A countdown is now underway, awaiting the decision of Poland’s Constitutional Tribunal regarding the pensions of those who worked for the security services during the communist era. A previous law drastically lowered their pensions.
This will be an important ruling for the Left’s senior electorate. Hence rumours that PiS leader Jarosław Kaczyński, who effectively now controls the Constitutional Tribunal, may offer his coalition partners a gift.
The end of PO?
“We were supposed to overthrow this government and the Left is throwing it a lifeline instead,” says Katarzyna Lubnauer, an MP and deputy leader of the Civic Coalition.
But splits are appearing in the previous governing party too. MEP Radosław Sikorski attacked the party’s leadership and ex-president Bronisław Komorowski has also become more critical of PO.

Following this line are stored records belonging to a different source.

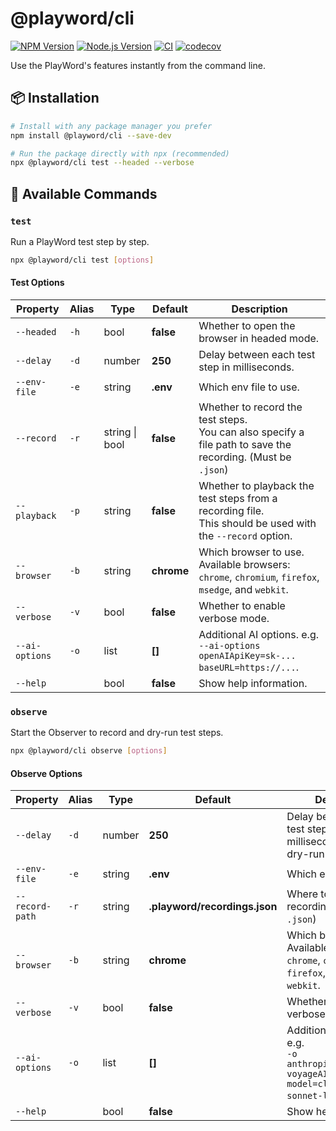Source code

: # @playword/cli

[![NPM Version](https://img.shields.io/npm/v/@playword/cli)](https://www.npmjs.com/package/@playword/cli)
[![Node.js Version](https://img.shields.io/badge/node-%3E%3D20-yellow)](https://nodejs.org/en/download/package-manager)
[![CI](https://github.com/Foreverskyin0216/playword/actions/workflows/ci.yml/badge.svg)](https://github.com/Foreverskyin0216/playword/actions/workflows/ci.yml)
[![codecov](https://codecov.io/gh/Foreverskyin0216/playword/graph/badge.svg)](https://codecov.io/gh/Foreverskyin0216/playword)

Use the PlayWord's features instantly from the command line.

## 📦 Installation

```bash
# Install with any package manager you prefer
npm install @playword/cli --save-dev

# Run the package directly with npx (recommended)
npx @playword/cli test --headed --verbose
```

## 📖 Available Commands

### `test`

Run a PlayWord test step by step.

```bash
npx @playword/cli test [options]
```

#### Test Options

| Property       | Alias | Type           | Default    | Description                                                                                                    |
| -------------- | ----- | -------------- | ---------- | -------------------------------------------------------------------------------------------------------------- |
| `--headed`     | `-h`  | bool           | **false**  | Whether to open the browser in headed mode.                                                                    |
| `--delay`      | `-d`  | number         | **250**    | Delay between each test step in milliseconds.                                                                  |
| `--env-file`   | `-e`  | string         | **.env**   | Which env file to use.                                                                                         |
| `--record`     | `-r`  | string \| bool | **false**  | Whether to record the test steps.<br>You can also specify a file path to save the recording. (Must be `.json`) |
| `--playback`   | `-p`  | string         | **false**  | Whether to playback the test steps from a recording file.<br>This should be used with the `--record` option.   |
| `--browser`    | `-b`  | string         | **chrome** | Which browser to use. Available browsers: `chrome`, `chromium`, `firefox`, `msedge`, and `webkit`.             |
| `--verbose`    | `-v`  | bool           | **false**  | Whether to enable verbose mode.                                                                                |
| `--ai-options` | `-o`  | list           | **[]**     | Additional AI options. e.g.<br>`--ai-options openAIApiKey=sk-... baseURL=https://...`.                         |
| `--help`       |       | bool           | **false**  | Show help information.                                                                                         |

### `observe`

Start the Observer to record and dry-run test steps.

```bash
npx @playword/cli observe [options]
```

#### Observe Options

| Property        | Alias | Type   | Default                       | Description                                                                                                      |
| --------------- | ----- | ------ | ----------------------------- | ---------------------------------------------------------------------------------------------------------------- |
| `--delay`       | `-d`  | number | **250**                       | Delay between each test step in milliseconds during the dry-run process.                                         |
| `--env-file`    | `-e`  | string | **.env**                      | Which env file to use.                                                                                           |
| `--record-path` | `-r`  | string | **.playword/recordings.json** | Where to save the recordings. (Must be `.json`)                                                                  |
| `--browser`     | `-b`  | string | **chrome**                    | Which browser to use. Available browsers: `chrome`, `chromium`, `firefox`, `msedge`, and `webkit`.               |
| `--verbose`     | `-v`  | bool   | **false**                     | Whether to enable verbose mode.                                                                                  |
| `--ai-options`  | `-o`  | list   | **[]**                        | Additional AI options. e.g.<br>`-o anthropicApiKey=sk-... voyageAIApiKey=pa-... model=claude-3-7-sonnet-latest`. |
| `--help`        |       | bool   | **false**                     | Show help information.                                                                                           |
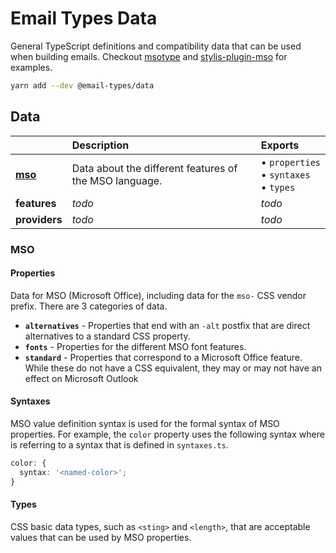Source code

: [msotype]:
  https://github.com/email-types/email-types/tree/master/packages/msotype
[stylis-plugin-mso]:
  https://github.com/email-types/email-types/tree/master/packages/stylis-plugin-mso

# Email Types Data

General TypeScript definitions and compatibility data that can be used when
building emails. Checkout [msotype] and [stylis-plugin-mso] for examples.

```sh
yarn add --dev @email-types/data
```

## Data

|                 | Description                                            | Exports                                         |
| :-------------- | :----------------------------------------------------- | :---------------------------------------------- |
| [**mso**](#mso) | Data about the different features of the MSO language. | • `properties` <br> • `syntaxes` <br> • `types` | `AlternativePropertiesHyphen` |
| **features**    | _todo_                                                 | _todo_                                          |
| **providers**   | _todo_                                                 | _todo_                                          |

### MSO

#### Properties

Data for MSO (Microsoft Office), including data for the `mso-` CSS vendor
prefix. There are 3 categories of data.

- **`alternatives`** - Properties that end with an `-alt` postfix that are
  direct alternatives to a standard CSS property.
- **`fonts`** - Properties for the different MSO font features.
- **`standard`** - Properties that correspond to a Microsoft Office feature.
  While these do not have a CSS equivalent, they may or may not have an effect
  on Microsoft Outlook

#### Syntaxes

MSO value definition syntax is used for the formal syntax of MSO properties. For
example, the `color` property uses the following syntax where <named-color> is
referring to a syntax that is defined in `syntaxes.ts`.

```ts
color: {
  syntax: '<named-color>';
}
```

#### Types

CSS basic data types, such as `<sting>` and `<length>`, that are acceptable
values that can be used by MSO properties.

Hope sprouts in the party that Warsaw’s popular mayor, Rafał Trzaskowski, will enter the game. But for now, he is quietly building a movement so that in the event of a collapse of the opposition, he has his own organisation ready to be introduced onto the political market.
Meanwhile, a poll by United Survey commissioned by Wirtualna Polska shows that Polska 2050, which currently has just five seats in parliament, is now the country’s second most popular party, behind PiS, with 20.4 per cent support – this would translate as 104 seats in the Sejm. Only 15.1 per cent would vote for Civic Platform and its allies. The Left comes next, with the support of 10.4 per cent of the population.
As for the bill ratifying the EU’s recovery fund, it must still be approved by the Senate, where the opposition holds a narrow majority.